What to produce:
Your task is to return all of the records exactly, minus any images.

*** Records supplied ***

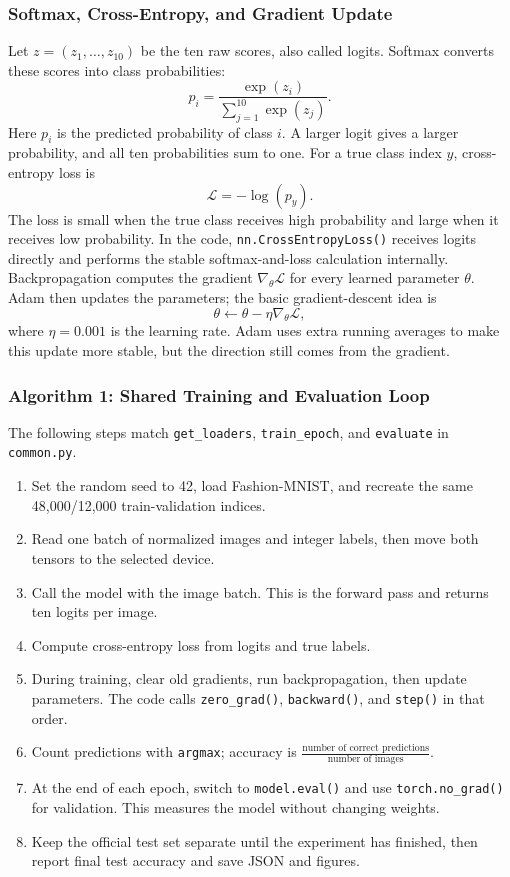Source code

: \documentclass[oneside]{hcmut-report}
\begin{document}
\subsubsection*{Softmax, Cross-Entropy, and Gradient Update}
Let $z=(z_1,\ldots,z_{10})$ be the ten raw scores, also called logits. Softmax converts these scores into class probabilities:
\[
p_i=\frac{\exp(z_i)}{\sum_{j=1}^{10}\exp(z_j)}.
\]
Here $p_i$ is the predicted probability of class $i$. A larger logit gives a larger probability, and all ten probabilities sum to one. For a true class index $y$, cross-entropy loss is
\[
\mathcal{L}=-\log(p_y).
\]
The loss is small when the true class receives high probability and large when it receives low probability. In the code, \texttt{nn.CrossEntropyLoss()} receives logits directly and performs the stable softmax-and-loss calculation internally. Backpropagation computes the gradient $\nabla_\theta\mathcal{L}$ for every learned parameter $\theta$. Adam then updates the parameters; the basic gradient-descent idea is
\[
\theta\leftarrow\theta-\eta\nabla_\theta\mathcal{L},
\]
where $\eta=0.001$ is the learning rate. Adam uses extra running averages to make this update more stable, but the direction still comes from the gradient.

\subsubsection*{Algorithm 1: Shared Training and Evaluation Loop}
The following steps match \texttt{get\_loaders}, \texttt{train\_epoch}, and \texttt{evaluate} in \texttt{common.py}.
\begin{enumerate}[leftmargin=8mm]
  \item Set the random seed to 42, load Fashion-MNIST, and recreate the same 48,000/12,000 train-validation indices.
  \item Read one batch of normalized images and integer labels, then move both tensors to the selected device.
  \item Call the model with the image batch. This is the forward pass and returns ten logits per image.
  \item Compute cross-entropy loss from logits and true labels.
  \item During training, clear old gradients, run backpropagation, then update parameters. The code calls \texttt{zero\_grad()}, \texttt{backward()}, and \texttt{step()} in that order.
  \item Count predictions with \texttt{argmax}; accuracy is $\frac{\text{number of correct predictions}}{\text{number of images}}$.
  \item At the end of each epoch, switch to \texttt{model.eval()} and use \texttt{torch.no\_grad()} for validation. This measures the model without changing weights.
  \item Keep the official test set separate until the experiment has finished, then report final test accuracy and save JSON and figures.
\end{enumerate}
\end{document}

*** End of Records supplied ***

Completed exercise:
Source code

: \documentclass[oneside]{hcmut-report}
\begin{document}
\subsubsection*{Softmax, Cross-Entropy, and Gradient Update}
Let $z=(z_1,\ldots,z_{10})$ be the ten raw scores, also called logits. Softmax converts these scores into class probabilities:
\[
p_i=\frac{\exp(z_i)}{\sum_{j=1}^{10}\exp(z_j)}.
\]
Here $p_i$ is the predicted probability of class $i$. A larger logit gives a larger probability, and all ten probabilities sum to one. For a true class index $y$, cross-entropy loss is
\[
\mathcal{L}=-\log(p_y).
\]
The loss is small when the true class receives high probability and large when it receives low probability. In the code, \texttt{nn.CrossEntropyLoss()} receives logits directly and performs the stable softmax-and-loss calculation internally. Backpropagation computes the gradient $\nabla_\theta\mathcal{L}$ for every learned parameter $\theta$. Adam then updates the parameters; the basic gradient-descent idea is
\[
\theta\leftarrow\theta-\eta\nabla_\theta\mathcal{L},
\]
where $\eta=0.001$ is the learning rate. Adam uses extra running averages to make this update more stable, but the direction still comes from the gradient.

\subsubsection*{Algorithm 1: Shared Training and Evaluation Loop}
The following steps match \texttt{get\_loaders}, \texttt{train\_epoch}, and \texttt{evaluate} in \texttt{common.py}.
\begin{enumerate}[leftmargin=8mm]
  \item Set the random seed to 42, load Fashion-MNIST, and recreate the same 48,000/12,000 train-validation indices.
  \item Read one batch of normalized images and integer labels, then move both tensors to the selected device.
  \item Call the model with the image batch. This is the forward pass and returns ten logits per image.
  \item Compute cross-entropy loss from logits and true labels.
  \item During training, clear old gradients, run backpropagation, then update parameters. The code calls \texttt{zero\_grad()}, \texttt{backward()}, and \texttt{step()} in that order.
  \item Count predictions with \texttt{argmax}; accuracy is $\frac{\text{number of correct predictions}}{\text{number of images}}$.
  \item At the end of each epoch, switch to \texttt{model.eval()} and use \texttt{torch.no\_grad()} for validation. This measures the model without changing weights.
  \item Keep the official test set separate until the experiment has finished, then report final test accuracy and save JSON and figures.
\end{enumerate}
\end{document}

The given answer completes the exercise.